Karajan had little time for guest conducting. He preferred to take his own orchestra with him! He did conduct the Cleveland Orchestra during Szell's tenure there.


----------



## dsphipps100 (Jan 10, 2016)

Gordontrek said:


> Karajan did in fact conduct the New York Philharmonic, but only on one occasion. As far as I know this was his only appearance with an American orchestra. There is actually a recording of it too; he did Beethoven's 9th (yes...) with them featuring Leontyne Price as soprano(YESS!!!). Now I really want this cd: https://www.pristineclassical.com/pasc222.html
> I've never heard this recording but I'm very very curious about it. I will listen to it soon because I want to see how HvK does with the American orchestral sound.





Vaneyes said:


> Solti conducted the BPO on more than several occasions. June 1959, March 1993, March 1994, January 1996. It's no secret that HvK often blocked him from doing so during his "BPO reign".





DavidA said:


> Karajan had little time for guest conducting. He preferred to take his own orchestra with him! He did conduct the Cleveland Orchestra during Szell's tenure there.
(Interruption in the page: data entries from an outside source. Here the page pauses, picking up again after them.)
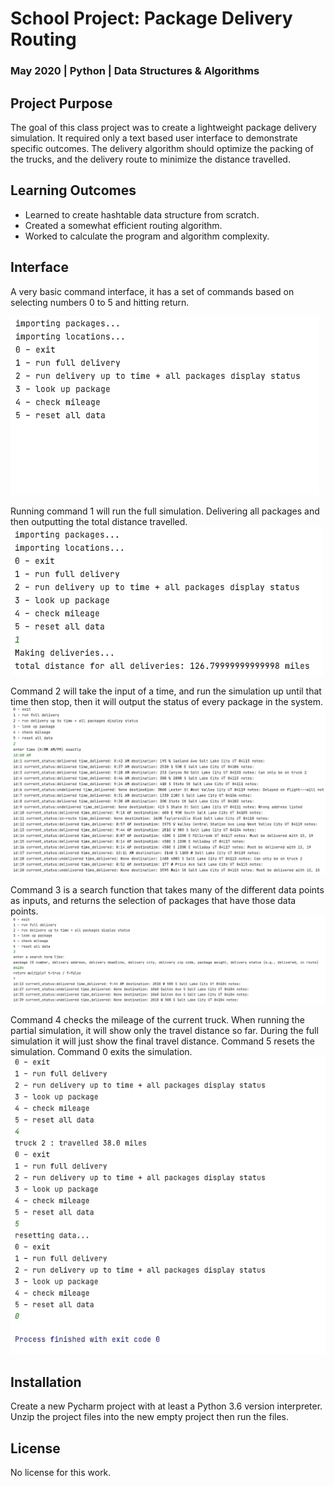 # School Project: Package Delivery Routing
### May 2020 | Python | Data Structures & Algorithms
## Project Purpose
The goal of this class project was to create a lightweight package delivery simulation. It required only a text based 
user interface to demonstrate specific outcomes. The delivery algorithm should optimize the packing of the trucks, and 
the delivery route to minimize the distance travelled. 

## Learning Outcomes

* Learned to create hashtable data structure from scratch.
* Created a somewhat efficient routing algorithm.
* Worked to calculate the program and algorithm complexity.


## Interface
A very basic command interface, it has a set of commands based on selecting numbers 0 to 5 and hitting return.

![A text based user interface with commands next to the number to select that command.](wgups_ui.png "Command Interface")

Running command 1 will run the full simulation. Delivering all packages and then outputting the total distance travelled.
![Running the deliveries.](ui_run_deliveries.png "Run Deliveries")

Command 2 will take the input of a time, and run the simulation up until that time then stop, then it will output the 
status of every package in the system. 
![Viewing the status of all packages at a specific time.](ui_delivery_status_at_time.png "Status at a specified time")

Command 3 is a search function that takes many of the different data points as inputs, and returns the selection of
packages that have those data points.
![Looking up a package.](ui_package_lookup.png "Looking up a package")

Command 4 checks the mileage of the current truck. When running the partial simulation, it will show only the 
travel distance so far. During the full simulation it will just show the final travel distance. Command 5 resets 
the simulation. Command 0 exits the simulation.
![Viewing mileage, resetting, and exiting the ui.](ui_mileage_reset_and_exit.png "Resetting and Exiting")


## Installation
Create a new Pycharm project with at least a Python 3.6 version interpreter. Unzip the project files into the new empty 
project then run the files.

## License

No license for this work. 



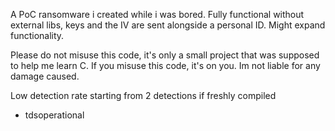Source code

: A PoC ransomware i created while i was bored. 
Fully functional without external libs, keys and the IV are sent alongside a personal ID.
Might expand functionality.

Please do not misuse this code, it's only a small project that was supposed to help me learn C. 
If you misuse this code, it's on you. Im not liable for any damage caused.

Low detection rate starting from 2 detections if freshly compiled

- tdsoperational
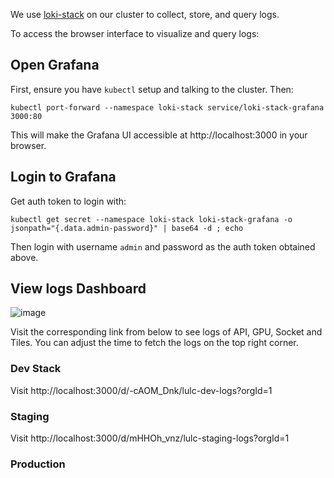 We use [loki-stack](https://grafana.github.io/loki/charts/) on our cluster to collect, store, and query logs.

To access the browser interface to visualize and query logs:

## Open Grafana
First, ensure you have `kubectl` setup and talking to the cluster. Then:

    kubectl port-forward --namespace loki-stack service/loki-stack-grafana 3000:80

This will make the Grafana UI accessible at http://localhost:3000 in your browser.
    

## Login to Grafana
Get auth token to login with:

    kubectl get secret --namespace loki-stack loki-stack-grafana -o jsonpath="{.data.admin-password}" | base64 -d ; echo

Then login with username `admin` and password as the auth token obtained above.

## View logs Dashboard

![image](https://user-images.githubusercontent.com/371666/136784322-1ad0fd8f-f420-46f8-a185-45d4970d583f.png)

Visit the corresponding link from below to see logs of API, GPU, Socket and Tiles. You can adjust the time to fetch the logs on the top right corner.
### Dev Stack
Visit http://localhost:3000/d/-cAOM_Dnk/lulc-dev-logs?orgId=1

### Staging
Visit http://localhost:3000/d/mHHOh_vnz/lulc-staging-logs?orgId=1

### Production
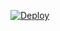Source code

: [![Deploy](https://www.herokucdn.com/deploy/button.svg)](https://heroku.com/deploy?template=https://github.com/qkqpttgf/OfficeAdmin)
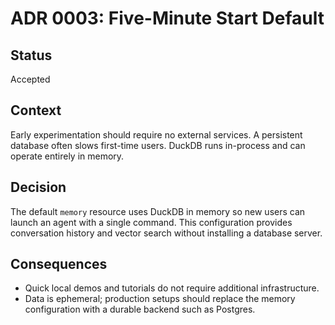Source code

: # ADR 0003: Five-Minute Start Default

## Status
Accepted

## Context
Early experimentation should require no external services. A persistent database often slows first-time users. DuckDB runs in-process and can operate entirely in memory.

## Decision
The default `memory` resource uses DuckDB in memory so new users can launch an agent with a single command. This configuration provides conversation history and vector search without installing a database server.

## Consequences
- Quick local demos and tutorials do not require additional infrastructure.
- Data is ephemeral; production setups should replace the memory configuration with a durable backend such as Postgres.
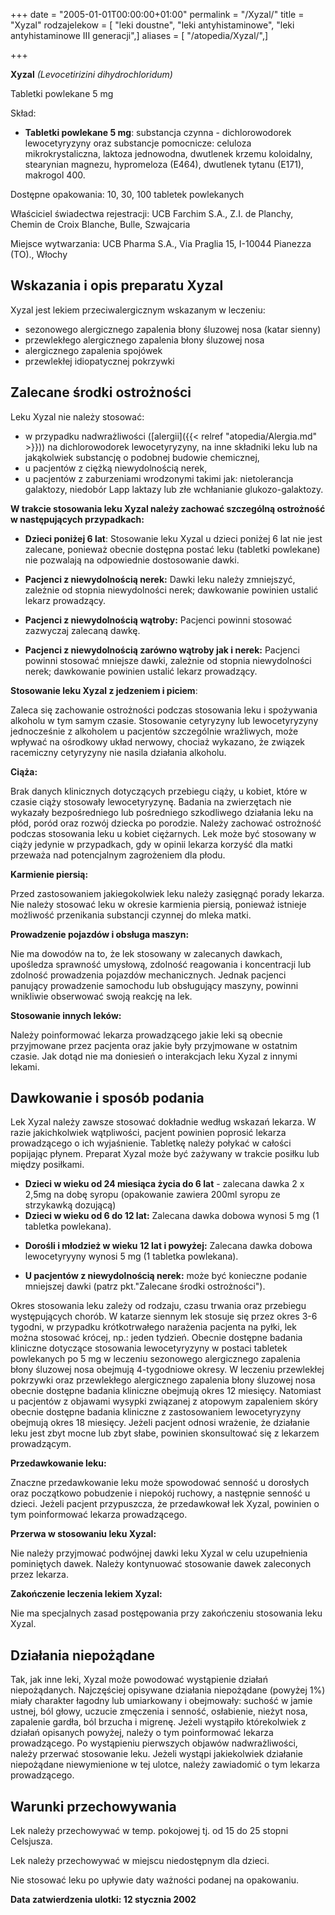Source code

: +++
date = "2005-01-01T00:00:00+01:00"
permalink = "/Xyzal/"
title = "Xyzal"
rodzajelekow = [ "leki doustne", "leki antyhistaminowe", "leki antyhistaminowe III generacji",]
aliases = [ "/atopedia/Xyzal/",]

+++

**Xyzal**
*(Levocetirizini dihydrochloridum)*

Tabletki powlekane 5 mg

Skład:

-   **Tabletki powlekane 5 mg**: substancja czynna - dichlorowodorek lewocetyryzyny oraz substancje pomocnicze: celuloza mikrokrystaliczna, laktoza jednowodna, dwutlenek krzemu koloidalny, stearynian magnezu, hypromeloza (E464), dwutlenek tytanu (E171), makrogol 400.

Dostępne opakowania: 10, 30, 100 tabletek powlekanych

Właściciel świadectwa rejestracji: UCB Farchim S.A., Z.I. de Planchy, Chemin de Croix Blanche, Bulle, Szwajcaria

Miejsce wytwarzania: UCB Pharma S.A., Via Praglia 15, I-10044 Pianezza (TO)., Włochy

Wskazania i opis preparatu Xyzal
--------------------------------

Xyzal jest lekiem przeciwalergicznym wskazanym w leczeniu:

-   sezonowego alergicznego zapalenia błony śluzowej nosa (katar sienny)
-   przewlekłego alergicznego zapalenia błony śluzowej nosa
-   alergicznego zapalenia spojówek
-   przewlekłej idiopatycznej pokrzywki

Zalecane środki ostrożności
---------------------------

Leku Xyzal nie należy stosować:

-   w przypadku nadwrażliwości ([alergii]({{< relref "atopedia/Alergia.md" >}})) na dichlorowodorek lewocetyryzyny, na inne składniki leku lub na jakąkolwiek substancję o podobnej budowie chemicznej,
-   u pacjentów z ciężką niewydolnością nerek,
-   u pacjentów z zaburzeniami wrodzonymi takimi jak: nietolerancja galaktozy, niedobór Lapp laktazy lub złe wchłanianie glukozo-galaktozy.

**W trakcie stosowania leku Xyzal należy zachować szczególną ostrożność w następujących przypadkach:**

-   **Dzieci poniżej 6 lat**: Stosowanie leku Xyzal u dzieci poniżej 6 lat nie jest zalecane, ponieważ obecnie dostępna postać leku (tabletki powlekane) nie pozwalają na odpowiednie dostosowanie dawki.

<!-- -->

-   **Pacjenci z niewydolnością nerek:** Dawki leku należy zmniejszyć, zależnie od stopnia niewydolności nerek; dawkowanie powinien ustalić lekarz prowadzący.

<!-- -->

-   **Pacjenci z niewydolnością wątroby:** Pacjenci powinni stosować zazwyczaj zalecaną dawkę.

<!-- -->

-   **Pacjenci z niewydolnością zarówno wątroby jak i nerek:** Pacjenci powinni stosować mniejsze dawki, zależnie od stopnia niewydolności nerek; dawkowanie powinien ustalić lekarz prowadzący.

**Stosowanie leku Xyzal z jedzeniem i piciem**:

Zaleca się zachowanie ostrożności podczas stosowania leku i spożywania alkoholu w tym samym czasie. Stosowanie cetyryzyny lub lewocetyryzyny jednocześnie z alkoholem u pacjentów szczególnie wrażliwych, może wpływać na ośrodkowy układ nerwowy, chociaż wykazano, że związek racemiczny cetyryzyny nie nasila działania alkoholu.

**Ciąża:**

Brak danych klinicznych dotyczących przebiegu ciąży, u kobiet, które w czasie ciąży stosowały lewocetyryzynę. Badania na zwierzętach nie wykazały bezpośredniego lub pośredniego szkodliwego działania leku na płód, poród oraz rozwój dziecka po porodzie. Należy zachować ostrożność podczas stosowania leku u kobiet ciężarnych. Lek może być stosowany w ciąży jedynie w przypadkach, gdy w opinii lekarza korzyść dla matki przeważa nad potencjalnym zagrożeniem dla płodu.

**Karmienie piersią:**

Przed zastosowaniem jakiegokolwiek leku należy zasięgnąć porady lekarza. Nie należy stosować leku w okresie karmienia piersią, ponieważ istnieje możliwość przenikania substancji czynnej do mleka matki.

**Prowadzenie pojazdów i obsługa maszyn:**

Nie ma dowodów na to, że lek stosowany w zalecanych dawkach, upośledza sprawność umysłową, zdolność reagowania i koncentracji lub zdolność prowadzenia pojazdów mechanicznych. Jednak pacjenci panujący prowadzenie samochodu lub obsługujący maszyny, powinni wnikliwie obserwować swoją reakcję na lek.

**Stosowanie innych leków:**

Należy poinformować lekarza prowadzącego jakie leki są obecnie przyjmowane przez pacjenta oraz jakie były przyjmowane w ostatnim czasie. Jak dotąd nie ma doniesień o interakcjach leku Xyzal z innymi lekami.

Dawkowanie i sposób podania
---------------------------

Lek Xyzal należy zawsze stosować dokładnie według wskazań lekarza. W razie jakichkolwiek wątpliwości, pacjent powinien poprosić lekarza prowadzącego o ich wyjaśnienie. Tabletkę należy połykać w całości popijając płynem. Preparat Xyzal może być zażywany w trakcie posiłku lub między posiłkami.

-   **Dzieci w wieku od 24 miesiąca życia do 6 lat** - zalecana dawka 2 x 2,5mg na dobę syropu (opakowanie zawiera 200ml syropu ze strzykawką dozującą)
-   **Dzieci w wieku od 6 do 12 lat:** Zalecana dawka dobowa wynosi 5 mg (1 tabletka powlekana).

<!-- -->

-   **Dorośli i młodzież w wieku 12 lat i powyżej:** Zalecana dawka dobowa lewocetyryyny wynosi 5 mg (1 tabletka powlekana).

<!-- -->

-   **U pacjentów z niewydolnością nerek:** może być konieczne podanie mniejszej dawki (patrz pkt."Zalecane środki ostrożności").

Okres stosowania leku zależy od rodzaju, czasu trwania oraz przebiegu występujących chorób. W katarze siennym lek stosuje się przez okres 3-6 tygodni, w przypadku krótkotrwałego narażenia pacjenta na pyłki, lek można stosować krócej, np.: jeden tydzień. Obecnie dostępne badania kliniczne dotyczące stosowania lewocetyryzyny w postaci tabletek powlekanych po 5 mg w leczeniu sezonowego alergicznego zapalenia błony śluzowej nosa obejmują 4-tygodniowe okresy. W leczeniu przewlekłej pokrzywki oraz przewlekłego alergicznego zapalenia błony śluzowej nosa obecnie dostępne badania kliniczne obejmują okres 12 miesięcy. Natomiast u pacjentów z objawami wysypki związanej z atopowym zapaleniem skóry obecnie dostępne badania kliniczne z zastosowaniem lewocetyryzyny obejmują okres 18 miesięcy. Jeżeli pacjent odnosi wrażenie, że działanie leku jest zbyt mocne lub zbyt słabe, powinien skonsultować się z lekarzem prowadzącym.

**Przedawkowanie leku:**

Znaczne przedawkowanie leku może spowodować senność u dorosłych oraz początkowo pobudzenie i niepokój ruchowy, a następnie senność u dzieci. Jeżeli pacjent przypuszcza, że przedawkował lek Xyzal, powinien o tym poinformować lekarza prowadzącego.

**Przerwa w stosowaniu leku Xyzal:**

Nie należy przyjmować podwójnej dawki leku Xyzal w celu uzupełnienia pominiętych dawek. Należy kontynuować stosowanie dawek zaleconych przez lekarza.

**Zakończenie leczenia lekiem Xyzal:**

Nie ma specjalnych zasad postępowania przy zakończeniu stosowania leku Xyzal.

Działania niepożądane
---------------------

Tak, jak inne leki, Xyzal może powodować wystąpienie działań niepożądanych. Najczęściej opisywane działania niepożądane (powyżej 1%) miały charakter łagodny lub umiarkowany i obejmowały: suchość w jamie ustnej, ból głowy, uczucie zmęczenia i senność, osłabienie, nieżyt nosa, zapalenie gardła, ból brzucha i migrenę. Jeżeli wystąpiło którekolwiek z działań opisanych powyżej, należy o tym poinformować lekarza prowadzącego. Po wystąpieniu pierwszych objawów nadwrażliwości, należy przerwać stosowanie leku. Jeżeli wystąpi jakiekolwiek działanie niepożądane niewymienione w tej ulotce, należy zawiadomić o tym lekarza prowadzącego.

Warunki przechowywania
----------------------

Lek należy przechowywać w temp. pokojowej tj. od 15 do 25 stopni Celsjusza.

Lek należy przechowywać w miejscu niedostępnym dla dzieci.

Nie stosować leku po upływie daty ważności podanej na opakowaniu.

**Data zatwierdzenia ulotki: 12 stycznia 2002**
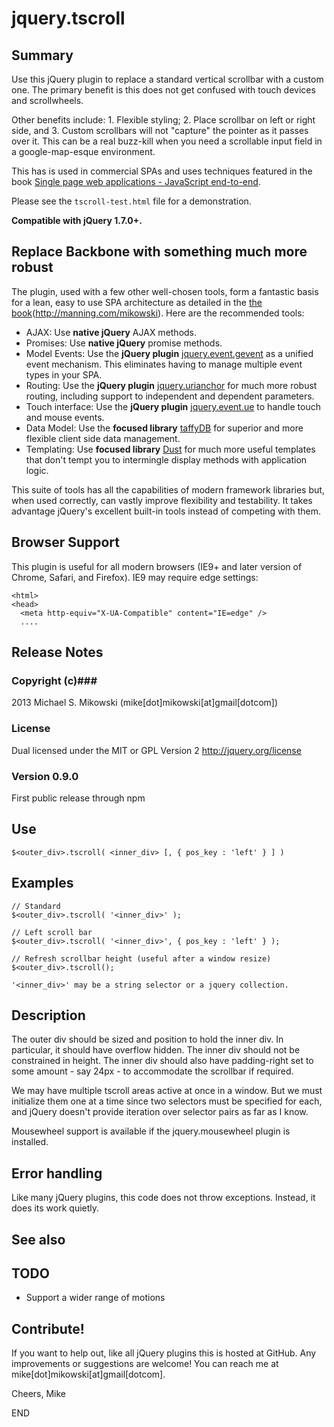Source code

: # jquery.tscroll #

## Summary ##

Use this jQuery plugin to replace a standard vertical scrollbar
with a custom one.  The primary benefit is this does not get confused 
with touch devices and scrollwheels.

Other benefits include: 1. Flexible styling; 2. Place scrollbar on left or
right side, and 3. Custom scrollbars will not "capture" the pointer as it
passes over it.  This can be a real buzz-kill when you need a scrollable
input field in a google-map-esque environment.

This has is used in commercial SPAs and uses techniques featured in the book [Single page web applications - JavaScript end-to-end](http://manning.com/mikowski).

Please see the `tscroll-test.html` file for a demonstration.

**Compatible with jQuery 1.7.0+.**

## Replace Backbone with something much more robust ##

The plugin, used with a few other well-chosen tools, form a fantastic basis for a lean, easy to use SPA architecture as detailed in the [the book](http://manning.com/mikowski)(http://manning.com/mikowski). Here are the recommended tools:

- AJAX: Use **native jQuery** AJAX methods.
- Promises: Use **native jQuery** promise methods.
- Model Events: Use the **jQuery plugin** [jquery.event.gevent](https://www.npmjs.com/package/jquery.event.gevent) as a unified event mechanism.  This eliminates having to manage multiple event types in your SPA.
- Routing: Use the **jQuery plugin** [jquery.urianchor](https://www.npmjs.com/package/jquery.urianchor) for much more robust routing, including support to independent and dependent parameters.
- Touch interface: Use the **jQuery plugin** [jquery.event.ue](https://www.npmjs.com/package/jquery.event.ue) to handle touch and mouse events.
- Data Model: Use the **focused library** [taffyDB](https://github.com/typicaljoe/taffydb/) for superior and more flexible client side data management.
- Templating: Use **focused library** [Dust](http://linkedin.github.io/dustjs/) for much more useful templates that don't tempt you to intermingle display methods with application logic.

This suite of tools has all the capabilities of modern framework libraries but, when used correctly, can vastly improve flexibility and testability. It takes advantage jQuery's excellent built-in tools instead of competing with them.

## Browser Support ##

This plugin is useful for all modern browsers (IE9+ and later version of Chrome, Safari, and Firefox).
IE9 may require edge settings:

    <html>
    <head>
      <meta http-equiv="X-UA-Compatible" content="IE=edge" />
      ....

## Release Notes ##

### Copyright (c)###
2013 Michael S. Mikowski (mike[dot]mikowski[at]gmail[dotcom])

### License ###
Dual licensed under the MIT or GPL Version 2
http://jquery.org/license

### Version 0.9.0 ###
First public release through npm

## Use ##
    $<outer_div>.tscroll( <inner_div> [, { pos_key : 'left' } ] )

## Examples ##

    // Standard
    $<outer_div>.tscroll( '<inner_div>' );
    
    // Left scroll bar
    $<outer_div>.tscroll( '<inner_div>', { pos_key : 'left' } );
    
    // Refresh scrollbar height (useful after a window resize)
    $<outer_div>.tscroll();
    
    '<inner_div>' may be a string selector or a jquery collection.

## Description ##
The outer div should be sized and position to hold the inner div.
In particular, it should have overflow hidden.  The inner div should not
be constrained in height.  The inner div should also have
padding-right set to some amount - say 24px - to accommodate the
scrollbar if required.

We may have multiple tscroll areas active at once in a window.
But we must initialize them one at a time since two selectors
must be specified for each, and jQuery doesn't provide iteration over
selector pairs as far as I know.

Mousewheel support is available if the jquery.mousewheel plugin is
installed.

## Error handling ##
Like many jQuery plugins, this code does not throw exceptions.
Instead, it does its work quietly.

## See also ##

## TODO ##

- Support a wider range of motions

## Contribute! ##

If you want to help out, like all jQuery plugins this is hosted at
GitHub.  Any improvements or suggestions are welcome!
You can reach me at mike[dot]mikowski[at]gmail[dotcom].

Cheers, Mike

END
Thanks for the info, I appreciate it.


----------



## scratchgolf (Nov 15, 2013)

I'd love to have seen an old Beethoven, preferably played by Gary Oldman, conducting Joh................I mean 4'..........ugh. I can't bring myself to make the joke, although the though of Oldman's character being magically whisked away to and random podium and rifling through a blank score, mumbling and tossing papers, while the orchestra and audience stare in wonder. Come on. Don't tell me nobody's ever thought the same thing? Perhaps in far less detail.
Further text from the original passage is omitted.